> **Exercise brief**:
Locate every line in the records below that holds the word "tabular" and return each one.

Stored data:
- - - - -

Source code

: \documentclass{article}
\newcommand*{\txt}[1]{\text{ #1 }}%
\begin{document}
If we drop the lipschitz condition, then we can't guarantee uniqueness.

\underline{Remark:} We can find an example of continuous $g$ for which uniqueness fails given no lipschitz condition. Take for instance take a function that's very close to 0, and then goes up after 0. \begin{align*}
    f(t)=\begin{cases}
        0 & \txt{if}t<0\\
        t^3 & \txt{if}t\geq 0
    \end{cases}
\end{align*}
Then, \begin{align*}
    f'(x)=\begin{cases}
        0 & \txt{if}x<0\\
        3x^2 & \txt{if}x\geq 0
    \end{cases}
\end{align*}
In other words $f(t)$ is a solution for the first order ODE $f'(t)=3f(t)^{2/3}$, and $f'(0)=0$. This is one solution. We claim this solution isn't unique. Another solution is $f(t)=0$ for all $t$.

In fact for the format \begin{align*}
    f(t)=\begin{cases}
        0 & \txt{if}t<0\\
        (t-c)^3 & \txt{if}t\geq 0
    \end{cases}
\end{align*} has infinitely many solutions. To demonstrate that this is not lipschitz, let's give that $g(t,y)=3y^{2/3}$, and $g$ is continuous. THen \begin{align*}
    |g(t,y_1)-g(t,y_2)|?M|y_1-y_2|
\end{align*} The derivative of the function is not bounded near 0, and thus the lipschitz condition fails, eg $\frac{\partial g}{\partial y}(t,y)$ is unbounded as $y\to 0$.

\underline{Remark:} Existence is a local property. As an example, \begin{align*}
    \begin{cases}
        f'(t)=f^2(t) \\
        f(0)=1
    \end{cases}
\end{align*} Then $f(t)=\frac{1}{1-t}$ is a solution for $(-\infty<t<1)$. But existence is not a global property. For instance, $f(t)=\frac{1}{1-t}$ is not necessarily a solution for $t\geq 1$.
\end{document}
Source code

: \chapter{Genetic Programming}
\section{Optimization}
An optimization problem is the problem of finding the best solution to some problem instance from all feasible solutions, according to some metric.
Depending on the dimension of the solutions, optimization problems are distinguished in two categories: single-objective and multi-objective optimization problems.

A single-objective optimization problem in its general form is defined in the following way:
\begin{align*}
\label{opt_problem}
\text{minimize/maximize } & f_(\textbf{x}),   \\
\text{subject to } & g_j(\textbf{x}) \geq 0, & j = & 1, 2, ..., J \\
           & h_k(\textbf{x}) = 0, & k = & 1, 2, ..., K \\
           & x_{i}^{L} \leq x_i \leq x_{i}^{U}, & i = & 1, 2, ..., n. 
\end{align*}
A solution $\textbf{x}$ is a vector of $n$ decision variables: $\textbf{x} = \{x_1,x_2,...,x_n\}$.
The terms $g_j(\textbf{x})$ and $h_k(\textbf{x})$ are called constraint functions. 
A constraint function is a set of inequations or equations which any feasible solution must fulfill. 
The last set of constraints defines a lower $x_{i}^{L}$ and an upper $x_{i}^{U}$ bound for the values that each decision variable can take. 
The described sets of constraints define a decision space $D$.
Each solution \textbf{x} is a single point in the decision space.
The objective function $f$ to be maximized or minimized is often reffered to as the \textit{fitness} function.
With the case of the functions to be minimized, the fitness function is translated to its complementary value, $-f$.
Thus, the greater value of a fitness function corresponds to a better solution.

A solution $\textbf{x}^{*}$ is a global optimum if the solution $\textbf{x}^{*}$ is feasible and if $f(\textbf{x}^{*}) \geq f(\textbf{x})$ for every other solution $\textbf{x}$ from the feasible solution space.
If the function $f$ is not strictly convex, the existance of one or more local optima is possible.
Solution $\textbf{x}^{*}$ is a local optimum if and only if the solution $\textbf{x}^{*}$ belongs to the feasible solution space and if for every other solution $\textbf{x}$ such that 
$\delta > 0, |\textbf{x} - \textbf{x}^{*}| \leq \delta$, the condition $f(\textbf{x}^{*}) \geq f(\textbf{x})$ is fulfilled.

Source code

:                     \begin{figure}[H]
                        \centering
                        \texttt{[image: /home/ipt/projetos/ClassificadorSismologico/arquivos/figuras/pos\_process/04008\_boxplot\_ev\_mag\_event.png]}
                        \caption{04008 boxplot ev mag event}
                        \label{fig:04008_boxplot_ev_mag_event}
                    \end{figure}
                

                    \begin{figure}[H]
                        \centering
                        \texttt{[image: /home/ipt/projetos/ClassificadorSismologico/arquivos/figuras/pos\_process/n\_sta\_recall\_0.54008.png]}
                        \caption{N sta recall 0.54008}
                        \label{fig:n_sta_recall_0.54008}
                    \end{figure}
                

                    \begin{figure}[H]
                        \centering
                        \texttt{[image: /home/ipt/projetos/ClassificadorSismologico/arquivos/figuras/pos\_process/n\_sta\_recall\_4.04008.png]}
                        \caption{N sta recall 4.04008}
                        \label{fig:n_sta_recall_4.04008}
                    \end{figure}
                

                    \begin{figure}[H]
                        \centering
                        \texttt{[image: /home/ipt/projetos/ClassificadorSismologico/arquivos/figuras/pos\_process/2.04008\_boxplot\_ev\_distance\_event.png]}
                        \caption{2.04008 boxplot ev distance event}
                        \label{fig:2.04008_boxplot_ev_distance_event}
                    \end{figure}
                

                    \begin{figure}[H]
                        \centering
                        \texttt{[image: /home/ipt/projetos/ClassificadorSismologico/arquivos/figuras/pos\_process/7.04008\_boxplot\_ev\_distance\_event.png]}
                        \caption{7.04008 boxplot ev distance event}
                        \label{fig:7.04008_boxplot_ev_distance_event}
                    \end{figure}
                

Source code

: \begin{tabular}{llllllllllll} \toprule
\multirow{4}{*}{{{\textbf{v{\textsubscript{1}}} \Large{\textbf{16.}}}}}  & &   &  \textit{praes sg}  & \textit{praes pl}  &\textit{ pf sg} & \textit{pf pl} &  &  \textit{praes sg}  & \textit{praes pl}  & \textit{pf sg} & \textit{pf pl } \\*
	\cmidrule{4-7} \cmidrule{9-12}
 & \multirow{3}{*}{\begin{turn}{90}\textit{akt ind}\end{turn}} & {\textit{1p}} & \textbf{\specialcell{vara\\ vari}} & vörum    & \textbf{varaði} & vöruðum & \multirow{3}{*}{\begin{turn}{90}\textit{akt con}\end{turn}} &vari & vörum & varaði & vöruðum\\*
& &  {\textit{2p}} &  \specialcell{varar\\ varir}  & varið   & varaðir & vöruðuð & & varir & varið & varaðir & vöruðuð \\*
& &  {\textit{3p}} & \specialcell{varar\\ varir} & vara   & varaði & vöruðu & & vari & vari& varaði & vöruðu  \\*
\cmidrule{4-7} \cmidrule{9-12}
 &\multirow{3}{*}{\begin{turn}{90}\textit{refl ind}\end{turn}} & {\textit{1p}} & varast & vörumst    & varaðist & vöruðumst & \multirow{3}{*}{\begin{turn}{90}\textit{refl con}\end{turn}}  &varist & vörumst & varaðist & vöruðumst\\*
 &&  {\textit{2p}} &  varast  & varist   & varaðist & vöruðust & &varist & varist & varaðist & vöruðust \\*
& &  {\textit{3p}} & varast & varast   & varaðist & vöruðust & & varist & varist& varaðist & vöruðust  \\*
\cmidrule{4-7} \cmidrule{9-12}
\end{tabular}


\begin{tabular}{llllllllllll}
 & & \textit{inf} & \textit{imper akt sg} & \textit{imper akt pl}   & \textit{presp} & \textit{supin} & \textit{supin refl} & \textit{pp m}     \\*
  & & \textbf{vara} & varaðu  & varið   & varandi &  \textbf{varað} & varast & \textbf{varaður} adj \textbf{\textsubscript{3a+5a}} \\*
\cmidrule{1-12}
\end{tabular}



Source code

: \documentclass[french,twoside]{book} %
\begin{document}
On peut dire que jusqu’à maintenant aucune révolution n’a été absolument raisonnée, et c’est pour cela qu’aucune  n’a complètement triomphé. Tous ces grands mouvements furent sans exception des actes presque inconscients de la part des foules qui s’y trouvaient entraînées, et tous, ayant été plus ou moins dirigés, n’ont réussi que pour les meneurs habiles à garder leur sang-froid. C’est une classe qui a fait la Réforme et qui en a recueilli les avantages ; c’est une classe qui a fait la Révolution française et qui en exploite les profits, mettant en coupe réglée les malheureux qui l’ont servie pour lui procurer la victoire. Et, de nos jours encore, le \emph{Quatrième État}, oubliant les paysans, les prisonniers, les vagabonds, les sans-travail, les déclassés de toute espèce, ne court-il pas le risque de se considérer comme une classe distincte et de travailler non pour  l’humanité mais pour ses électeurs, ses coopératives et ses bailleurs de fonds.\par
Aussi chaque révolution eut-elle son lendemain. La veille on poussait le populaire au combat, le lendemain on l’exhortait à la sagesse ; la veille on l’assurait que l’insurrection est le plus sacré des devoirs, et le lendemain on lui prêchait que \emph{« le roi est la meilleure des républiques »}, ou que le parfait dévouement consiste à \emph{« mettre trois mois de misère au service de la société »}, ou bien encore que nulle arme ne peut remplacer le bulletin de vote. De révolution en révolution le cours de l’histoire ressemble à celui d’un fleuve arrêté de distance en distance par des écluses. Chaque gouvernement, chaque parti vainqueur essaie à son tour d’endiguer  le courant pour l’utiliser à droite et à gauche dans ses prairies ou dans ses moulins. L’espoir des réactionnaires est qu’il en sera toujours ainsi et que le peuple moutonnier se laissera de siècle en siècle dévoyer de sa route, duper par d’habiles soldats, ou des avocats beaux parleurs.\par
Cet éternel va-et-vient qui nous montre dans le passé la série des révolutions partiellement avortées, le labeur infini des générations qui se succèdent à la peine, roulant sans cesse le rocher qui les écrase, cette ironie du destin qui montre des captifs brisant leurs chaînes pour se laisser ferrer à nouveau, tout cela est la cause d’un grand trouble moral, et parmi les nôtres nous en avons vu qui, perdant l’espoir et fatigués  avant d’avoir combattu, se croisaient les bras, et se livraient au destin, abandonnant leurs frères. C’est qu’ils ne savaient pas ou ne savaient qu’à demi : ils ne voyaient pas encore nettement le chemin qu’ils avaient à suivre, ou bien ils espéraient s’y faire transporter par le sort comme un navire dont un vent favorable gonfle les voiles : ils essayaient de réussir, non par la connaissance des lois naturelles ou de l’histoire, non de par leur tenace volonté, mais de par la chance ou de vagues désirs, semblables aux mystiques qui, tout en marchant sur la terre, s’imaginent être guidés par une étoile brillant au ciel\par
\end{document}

- - - - -

> **Reply to the task**:
: \begin{tabular}{llllllllllll} \toprule
\end{tabular}
\begin{tabular}{llllllllllll}
\end{tabular}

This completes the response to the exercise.